══ DATA TO PROCESS

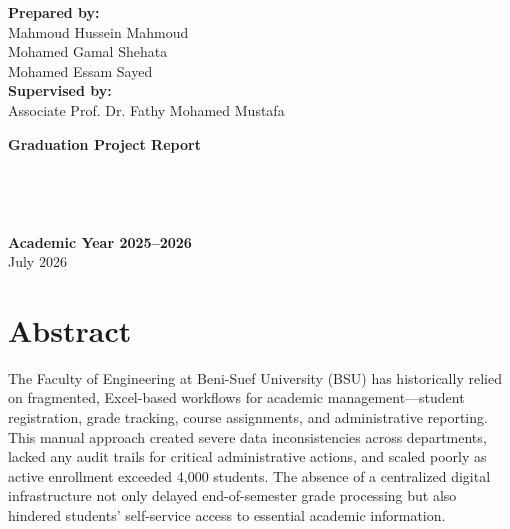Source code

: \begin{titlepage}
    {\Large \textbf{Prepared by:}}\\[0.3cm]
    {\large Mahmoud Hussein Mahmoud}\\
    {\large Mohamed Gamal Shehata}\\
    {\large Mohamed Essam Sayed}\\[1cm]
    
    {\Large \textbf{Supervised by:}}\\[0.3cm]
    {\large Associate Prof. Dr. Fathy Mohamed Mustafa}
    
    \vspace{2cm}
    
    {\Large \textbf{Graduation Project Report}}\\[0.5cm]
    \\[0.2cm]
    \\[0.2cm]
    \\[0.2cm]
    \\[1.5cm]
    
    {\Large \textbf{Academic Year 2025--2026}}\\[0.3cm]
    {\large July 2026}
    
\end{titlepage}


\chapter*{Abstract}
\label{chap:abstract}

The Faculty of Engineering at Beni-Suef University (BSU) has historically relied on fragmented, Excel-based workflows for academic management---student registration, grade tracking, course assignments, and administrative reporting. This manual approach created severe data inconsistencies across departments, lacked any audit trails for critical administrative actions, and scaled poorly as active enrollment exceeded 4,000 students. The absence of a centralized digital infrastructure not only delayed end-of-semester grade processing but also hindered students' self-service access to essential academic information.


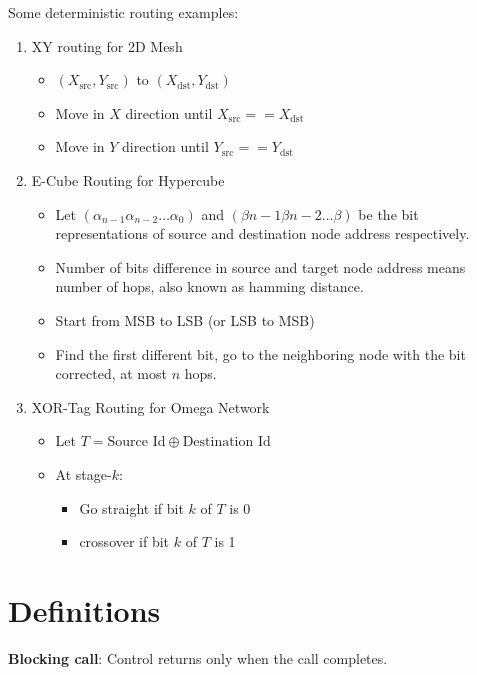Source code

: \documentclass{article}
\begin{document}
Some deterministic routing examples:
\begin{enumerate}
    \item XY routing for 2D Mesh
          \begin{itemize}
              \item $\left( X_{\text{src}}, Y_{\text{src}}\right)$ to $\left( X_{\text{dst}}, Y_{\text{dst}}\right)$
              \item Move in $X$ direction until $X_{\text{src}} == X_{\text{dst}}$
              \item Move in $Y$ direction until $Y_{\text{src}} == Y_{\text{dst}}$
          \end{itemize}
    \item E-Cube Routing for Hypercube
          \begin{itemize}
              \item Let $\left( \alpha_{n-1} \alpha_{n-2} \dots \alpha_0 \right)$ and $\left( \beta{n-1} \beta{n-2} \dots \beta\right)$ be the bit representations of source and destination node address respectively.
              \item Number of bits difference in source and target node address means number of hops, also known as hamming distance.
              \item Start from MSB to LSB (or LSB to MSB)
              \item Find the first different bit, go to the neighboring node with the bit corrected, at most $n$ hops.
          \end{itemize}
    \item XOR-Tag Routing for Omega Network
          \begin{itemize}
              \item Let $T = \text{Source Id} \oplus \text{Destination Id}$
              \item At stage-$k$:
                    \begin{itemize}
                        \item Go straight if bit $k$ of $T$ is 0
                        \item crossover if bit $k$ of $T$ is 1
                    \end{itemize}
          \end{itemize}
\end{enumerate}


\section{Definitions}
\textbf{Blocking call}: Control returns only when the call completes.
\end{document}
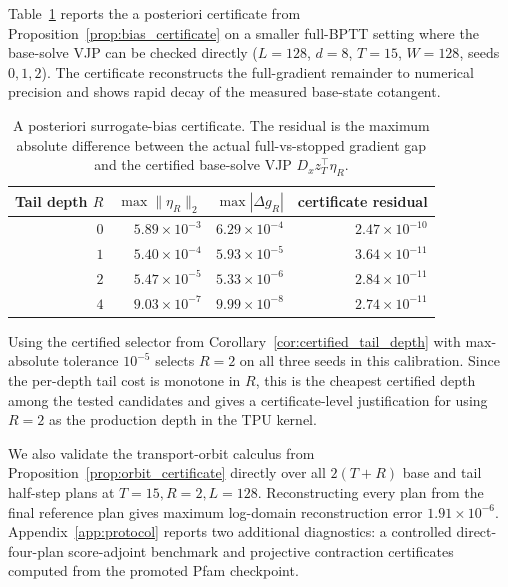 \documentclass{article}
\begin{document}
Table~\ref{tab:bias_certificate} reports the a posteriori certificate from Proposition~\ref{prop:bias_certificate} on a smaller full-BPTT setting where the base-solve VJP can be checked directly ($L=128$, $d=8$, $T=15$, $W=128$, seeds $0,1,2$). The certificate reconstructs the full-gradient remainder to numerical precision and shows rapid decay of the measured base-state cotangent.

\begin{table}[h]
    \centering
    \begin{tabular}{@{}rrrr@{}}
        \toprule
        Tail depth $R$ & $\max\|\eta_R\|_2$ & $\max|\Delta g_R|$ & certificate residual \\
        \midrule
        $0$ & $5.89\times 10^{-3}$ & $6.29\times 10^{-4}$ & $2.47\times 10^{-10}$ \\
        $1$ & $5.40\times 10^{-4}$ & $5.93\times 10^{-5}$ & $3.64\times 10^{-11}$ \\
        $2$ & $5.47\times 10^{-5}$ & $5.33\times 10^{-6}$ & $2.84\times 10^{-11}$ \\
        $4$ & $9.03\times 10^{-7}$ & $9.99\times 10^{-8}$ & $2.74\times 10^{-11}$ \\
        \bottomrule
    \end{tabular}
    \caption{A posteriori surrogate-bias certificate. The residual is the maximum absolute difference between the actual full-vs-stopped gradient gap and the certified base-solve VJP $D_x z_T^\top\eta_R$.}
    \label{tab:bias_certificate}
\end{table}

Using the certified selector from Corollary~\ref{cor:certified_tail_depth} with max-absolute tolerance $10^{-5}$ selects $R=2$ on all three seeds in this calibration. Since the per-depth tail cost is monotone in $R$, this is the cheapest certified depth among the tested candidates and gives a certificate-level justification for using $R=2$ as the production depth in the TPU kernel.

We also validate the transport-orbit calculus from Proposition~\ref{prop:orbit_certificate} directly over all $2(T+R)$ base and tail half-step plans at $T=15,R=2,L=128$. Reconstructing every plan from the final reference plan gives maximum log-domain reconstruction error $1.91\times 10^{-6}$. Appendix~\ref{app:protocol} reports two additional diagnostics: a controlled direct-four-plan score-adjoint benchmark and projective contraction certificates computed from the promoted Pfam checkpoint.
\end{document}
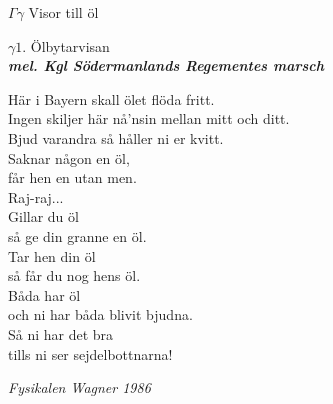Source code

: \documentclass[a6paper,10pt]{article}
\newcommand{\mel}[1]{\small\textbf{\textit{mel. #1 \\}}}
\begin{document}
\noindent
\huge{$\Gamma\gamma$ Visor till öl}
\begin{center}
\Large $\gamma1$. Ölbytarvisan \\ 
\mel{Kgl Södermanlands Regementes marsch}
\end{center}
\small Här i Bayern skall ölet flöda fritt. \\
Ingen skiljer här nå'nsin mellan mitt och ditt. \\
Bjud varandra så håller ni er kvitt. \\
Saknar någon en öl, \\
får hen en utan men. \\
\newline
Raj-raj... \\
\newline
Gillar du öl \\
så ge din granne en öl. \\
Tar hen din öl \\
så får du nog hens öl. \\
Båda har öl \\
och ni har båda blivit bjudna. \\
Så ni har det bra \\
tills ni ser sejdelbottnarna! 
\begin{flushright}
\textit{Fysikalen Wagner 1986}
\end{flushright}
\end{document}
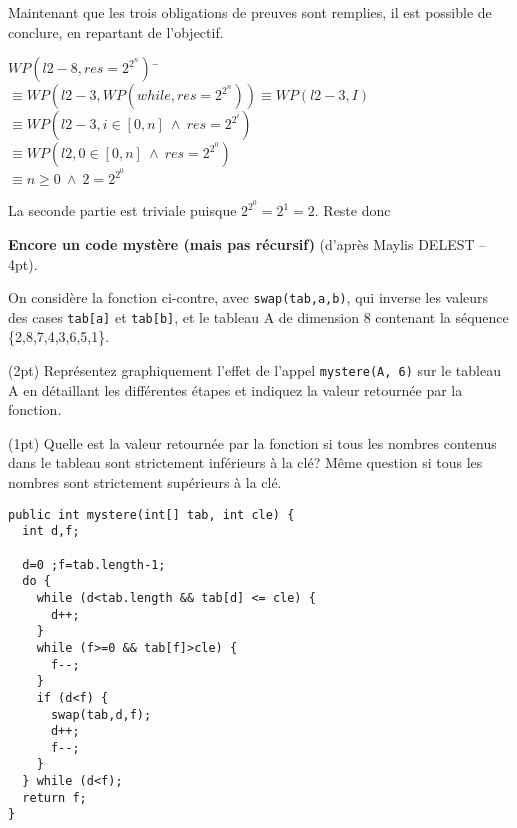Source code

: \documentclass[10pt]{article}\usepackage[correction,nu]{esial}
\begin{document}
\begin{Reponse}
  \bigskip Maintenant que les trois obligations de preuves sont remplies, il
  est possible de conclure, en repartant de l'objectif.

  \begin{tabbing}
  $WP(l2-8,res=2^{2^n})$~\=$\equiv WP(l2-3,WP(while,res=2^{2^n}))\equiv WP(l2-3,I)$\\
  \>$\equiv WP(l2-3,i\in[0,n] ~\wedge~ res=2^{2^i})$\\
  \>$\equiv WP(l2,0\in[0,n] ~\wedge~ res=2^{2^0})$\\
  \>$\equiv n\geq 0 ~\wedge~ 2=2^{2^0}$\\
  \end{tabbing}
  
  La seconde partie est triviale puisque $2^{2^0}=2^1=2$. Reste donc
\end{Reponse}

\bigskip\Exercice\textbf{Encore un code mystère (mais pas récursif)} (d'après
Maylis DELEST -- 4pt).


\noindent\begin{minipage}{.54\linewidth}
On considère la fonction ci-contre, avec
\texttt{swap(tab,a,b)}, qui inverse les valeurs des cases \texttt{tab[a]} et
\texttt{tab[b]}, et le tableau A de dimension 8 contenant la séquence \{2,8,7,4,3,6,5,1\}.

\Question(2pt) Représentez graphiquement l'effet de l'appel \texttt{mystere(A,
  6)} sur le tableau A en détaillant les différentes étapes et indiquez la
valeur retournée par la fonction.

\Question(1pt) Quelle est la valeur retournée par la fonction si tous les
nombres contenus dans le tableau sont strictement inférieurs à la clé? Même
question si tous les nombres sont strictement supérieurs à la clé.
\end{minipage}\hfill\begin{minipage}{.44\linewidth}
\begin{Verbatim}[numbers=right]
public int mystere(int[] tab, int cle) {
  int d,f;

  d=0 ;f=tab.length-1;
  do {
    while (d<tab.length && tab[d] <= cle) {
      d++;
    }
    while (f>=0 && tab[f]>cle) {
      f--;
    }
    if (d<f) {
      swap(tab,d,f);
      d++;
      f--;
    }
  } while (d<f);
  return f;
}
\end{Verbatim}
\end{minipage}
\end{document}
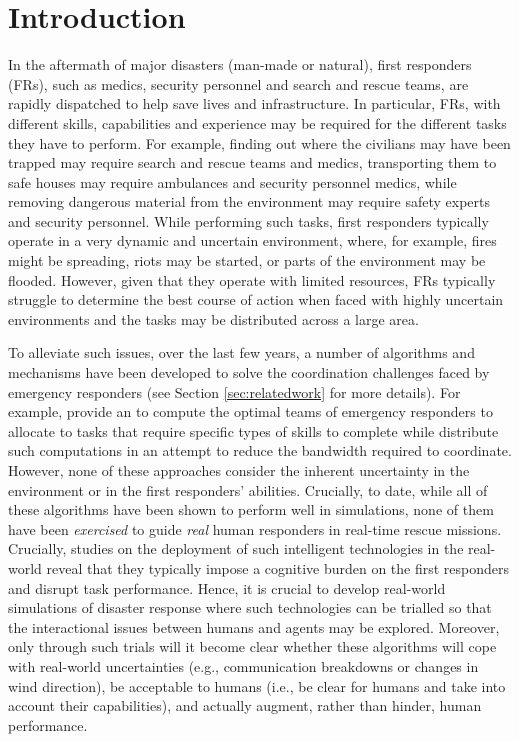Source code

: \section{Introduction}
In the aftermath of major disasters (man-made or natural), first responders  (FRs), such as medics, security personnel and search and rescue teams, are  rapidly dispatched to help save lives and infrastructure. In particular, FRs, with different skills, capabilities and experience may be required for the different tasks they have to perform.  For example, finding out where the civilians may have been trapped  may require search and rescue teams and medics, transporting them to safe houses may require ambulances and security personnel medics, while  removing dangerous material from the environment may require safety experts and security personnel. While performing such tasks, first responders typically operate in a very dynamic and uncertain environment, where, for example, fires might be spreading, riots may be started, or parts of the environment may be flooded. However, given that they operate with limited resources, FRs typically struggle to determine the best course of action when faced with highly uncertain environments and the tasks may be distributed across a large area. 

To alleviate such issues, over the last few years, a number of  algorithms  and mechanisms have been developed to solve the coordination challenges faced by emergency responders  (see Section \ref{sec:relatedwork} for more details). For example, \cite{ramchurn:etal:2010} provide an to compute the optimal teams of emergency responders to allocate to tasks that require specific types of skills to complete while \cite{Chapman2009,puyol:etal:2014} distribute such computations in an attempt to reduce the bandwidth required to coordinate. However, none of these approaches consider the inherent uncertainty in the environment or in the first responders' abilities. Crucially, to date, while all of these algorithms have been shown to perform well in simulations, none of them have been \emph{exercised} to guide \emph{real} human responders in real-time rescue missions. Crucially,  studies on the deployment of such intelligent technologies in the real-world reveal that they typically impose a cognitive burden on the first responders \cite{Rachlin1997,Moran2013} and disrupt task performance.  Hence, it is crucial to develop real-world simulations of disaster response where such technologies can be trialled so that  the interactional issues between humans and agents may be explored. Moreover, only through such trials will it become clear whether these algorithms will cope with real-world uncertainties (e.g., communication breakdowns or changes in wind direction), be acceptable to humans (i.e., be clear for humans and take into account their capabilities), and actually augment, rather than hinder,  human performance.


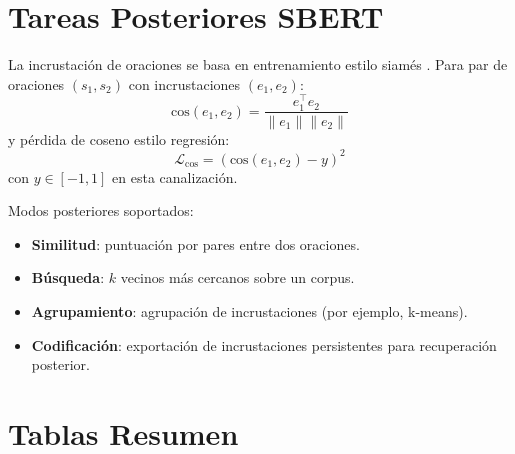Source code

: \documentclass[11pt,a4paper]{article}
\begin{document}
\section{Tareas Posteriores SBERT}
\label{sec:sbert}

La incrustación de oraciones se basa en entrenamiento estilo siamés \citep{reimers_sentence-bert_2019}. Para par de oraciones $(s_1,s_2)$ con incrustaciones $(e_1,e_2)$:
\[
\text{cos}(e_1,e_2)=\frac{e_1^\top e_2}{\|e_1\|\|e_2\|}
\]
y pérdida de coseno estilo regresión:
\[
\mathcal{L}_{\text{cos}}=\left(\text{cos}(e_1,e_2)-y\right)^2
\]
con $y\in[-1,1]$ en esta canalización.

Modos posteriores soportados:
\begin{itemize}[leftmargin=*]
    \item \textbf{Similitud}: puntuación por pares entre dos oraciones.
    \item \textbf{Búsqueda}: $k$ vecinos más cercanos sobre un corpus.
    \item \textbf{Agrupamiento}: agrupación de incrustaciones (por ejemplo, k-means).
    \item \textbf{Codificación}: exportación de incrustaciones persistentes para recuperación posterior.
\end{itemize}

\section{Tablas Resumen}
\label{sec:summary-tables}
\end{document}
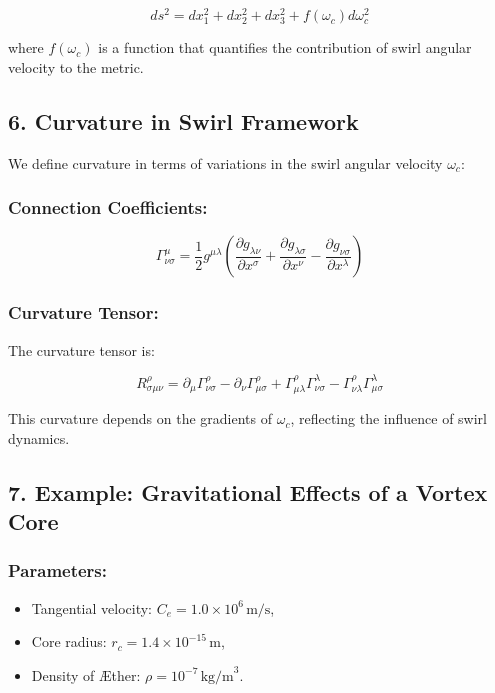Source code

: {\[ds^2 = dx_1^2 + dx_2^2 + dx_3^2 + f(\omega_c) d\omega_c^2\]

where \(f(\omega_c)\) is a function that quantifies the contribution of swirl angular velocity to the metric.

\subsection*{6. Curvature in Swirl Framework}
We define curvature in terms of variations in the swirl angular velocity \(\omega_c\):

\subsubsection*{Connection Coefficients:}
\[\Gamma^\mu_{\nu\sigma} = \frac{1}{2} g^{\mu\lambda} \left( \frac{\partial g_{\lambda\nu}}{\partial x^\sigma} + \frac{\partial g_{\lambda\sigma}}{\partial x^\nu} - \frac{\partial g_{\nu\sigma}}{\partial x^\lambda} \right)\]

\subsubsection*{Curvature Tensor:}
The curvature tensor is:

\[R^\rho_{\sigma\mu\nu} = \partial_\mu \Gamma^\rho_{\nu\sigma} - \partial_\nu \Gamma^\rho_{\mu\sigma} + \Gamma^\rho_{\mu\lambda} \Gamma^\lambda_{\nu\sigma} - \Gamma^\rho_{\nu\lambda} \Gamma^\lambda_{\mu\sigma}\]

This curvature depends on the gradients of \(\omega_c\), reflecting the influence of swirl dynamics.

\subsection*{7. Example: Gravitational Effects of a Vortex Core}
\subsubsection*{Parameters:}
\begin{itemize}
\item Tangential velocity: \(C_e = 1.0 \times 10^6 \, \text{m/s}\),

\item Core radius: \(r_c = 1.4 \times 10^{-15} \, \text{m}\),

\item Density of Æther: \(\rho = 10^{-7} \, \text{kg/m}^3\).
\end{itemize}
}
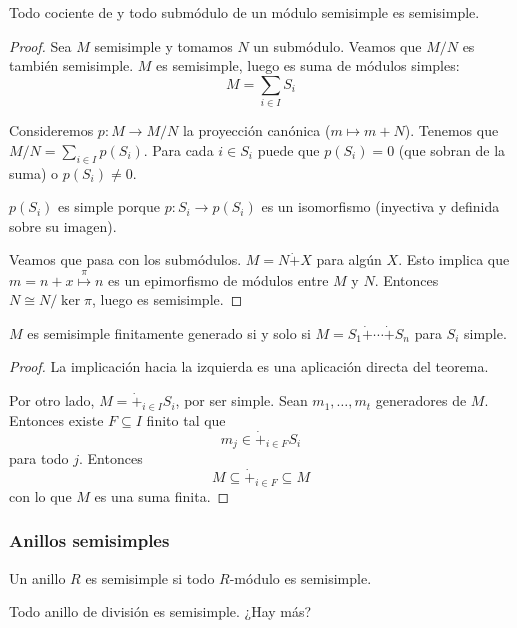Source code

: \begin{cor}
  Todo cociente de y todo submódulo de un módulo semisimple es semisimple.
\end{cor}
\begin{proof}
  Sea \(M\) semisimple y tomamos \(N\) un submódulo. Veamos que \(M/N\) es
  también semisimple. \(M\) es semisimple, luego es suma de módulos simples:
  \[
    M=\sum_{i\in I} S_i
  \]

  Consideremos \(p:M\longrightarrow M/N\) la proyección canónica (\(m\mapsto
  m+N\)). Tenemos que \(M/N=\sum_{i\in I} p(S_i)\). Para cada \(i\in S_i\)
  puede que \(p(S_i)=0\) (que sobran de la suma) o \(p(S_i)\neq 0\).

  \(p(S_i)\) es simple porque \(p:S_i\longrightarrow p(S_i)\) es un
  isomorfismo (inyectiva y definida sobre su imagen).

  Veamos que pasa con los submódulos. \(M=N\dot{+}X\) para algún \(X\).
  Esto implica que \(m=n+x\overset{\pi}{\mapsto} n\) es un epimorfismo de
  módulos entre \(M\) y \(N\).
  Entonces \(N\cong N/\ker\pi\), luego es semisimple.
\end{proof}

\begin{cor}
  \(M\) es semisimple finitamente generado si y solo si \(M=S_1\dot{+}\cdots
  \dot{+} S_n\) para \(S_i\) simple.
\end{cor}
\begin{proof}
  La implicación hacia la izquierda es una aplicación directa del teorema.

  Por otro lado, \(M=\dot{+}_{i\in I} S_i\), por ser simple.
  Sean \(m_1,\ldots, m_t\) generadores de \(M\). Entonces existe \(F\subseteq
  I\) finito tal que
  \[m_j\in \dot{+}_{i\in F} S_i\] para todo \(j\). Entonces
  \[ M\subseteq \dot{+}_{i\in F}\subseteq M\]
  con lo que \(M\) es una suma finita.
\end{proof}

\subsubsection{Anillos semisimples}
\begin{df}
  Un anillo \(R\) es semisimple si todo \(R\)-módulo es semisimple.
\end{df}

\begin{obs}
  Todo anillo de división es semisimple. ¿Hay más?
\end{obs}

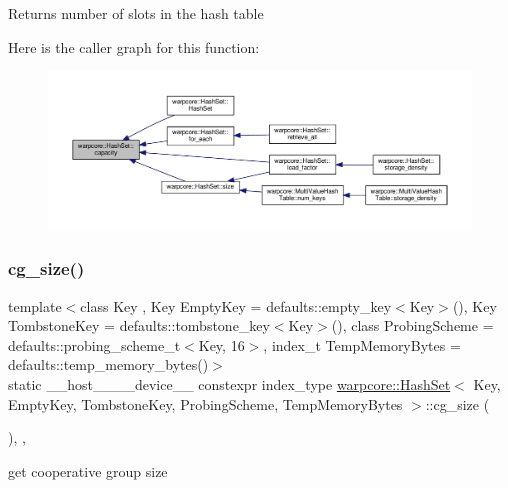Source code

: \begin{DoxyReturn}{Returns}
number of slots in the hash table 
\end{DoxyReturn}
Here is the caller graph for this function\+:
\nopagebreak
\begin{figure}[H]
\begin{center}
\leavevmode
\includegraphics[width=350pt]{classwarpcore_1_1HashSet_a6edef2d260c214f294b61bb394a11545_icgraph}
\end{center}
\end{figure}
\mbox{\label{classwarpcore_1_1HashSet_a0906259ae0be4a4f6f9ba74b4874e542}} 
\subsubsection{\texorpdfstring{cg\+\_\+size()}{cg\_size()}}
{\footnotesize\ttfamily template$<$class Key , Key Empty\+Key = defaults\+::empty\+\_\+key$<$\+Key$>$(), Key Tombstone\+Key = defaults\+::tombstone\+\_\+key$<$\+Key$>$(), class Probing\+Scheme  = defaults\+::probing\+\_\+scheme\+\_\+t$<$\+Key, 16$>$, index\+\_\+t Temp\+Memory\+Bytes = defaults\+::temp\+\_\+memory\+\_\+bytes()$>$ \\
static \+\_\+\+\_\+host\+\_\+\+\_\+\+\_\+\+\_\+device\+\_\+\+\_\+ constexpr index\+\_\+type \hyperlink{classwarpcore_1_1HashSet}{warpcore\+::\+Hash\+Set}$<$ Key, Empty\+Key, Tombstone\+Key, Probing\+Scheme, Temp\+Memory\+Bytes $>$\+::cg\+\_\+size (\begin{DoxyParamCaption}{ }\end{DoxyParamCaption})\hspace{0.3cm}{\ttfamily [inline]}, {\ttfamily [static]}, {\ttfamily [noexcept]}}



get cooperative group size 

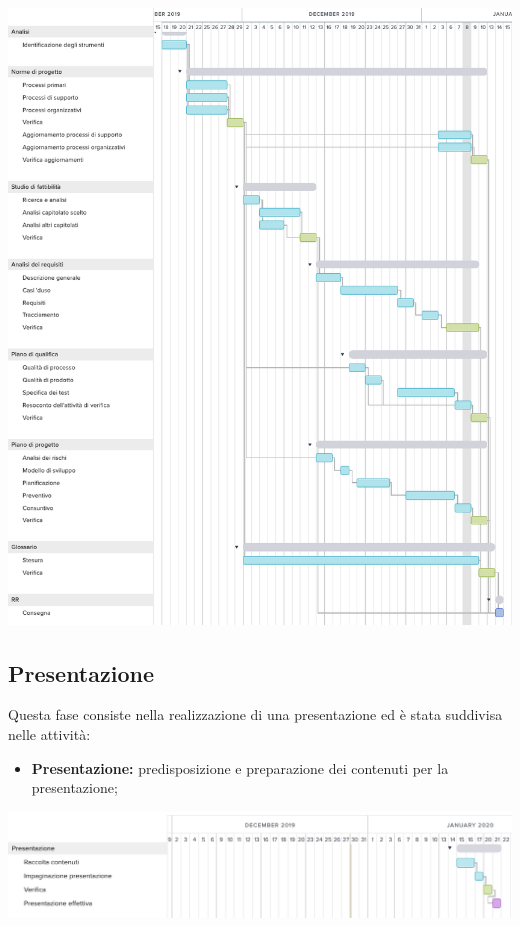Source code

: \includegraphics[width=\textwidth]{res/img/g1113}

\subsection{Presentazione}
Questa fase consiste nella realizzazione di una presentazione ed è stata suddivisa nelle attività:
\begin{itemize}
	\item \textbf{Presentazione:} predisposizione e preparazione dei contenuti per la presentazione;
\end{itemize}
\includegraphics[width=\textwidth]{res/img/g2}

════

TASK ITEM:
Repeat word for word the lines above that run from the line containing "dx_3^2 + f(\omega_c) d\omega_c^2\]" through the line containing "The curvature tensor", both ends included, and nothing else.

RESPONSE TO THIS TASK:
: {\[ds^2 = dx_1^2 + dx_2^2 + dx_3^2 + f(\omega_c) d\omega_c^2\]

where \(f(\omega_c)\) is a function that quantifies the contribution of swirl angular velocity to the metric.

\subsection*{6. Curvature in Swirl Framework}
We define curvature in terms of variations in the swirl angular velocity \(\omega_c\):

\subsubsection*{Connection Coefficients:}
\[\Gamma^\mu_{\nu\sigma} = \frac{1}{2} g^{\mu\lambda} \left( \frac{\partial g_{\lambda\nu}}{\partial x^\sigma} + \frac{\partial g_{\lambda\sigma}}{\partial x^\nu} - \frac{\partial g_{\nu\sigma}}{\partial x^\lambda} \right)\]

\subsubsection*{Curvature Tensor:}
The curvature tensor is:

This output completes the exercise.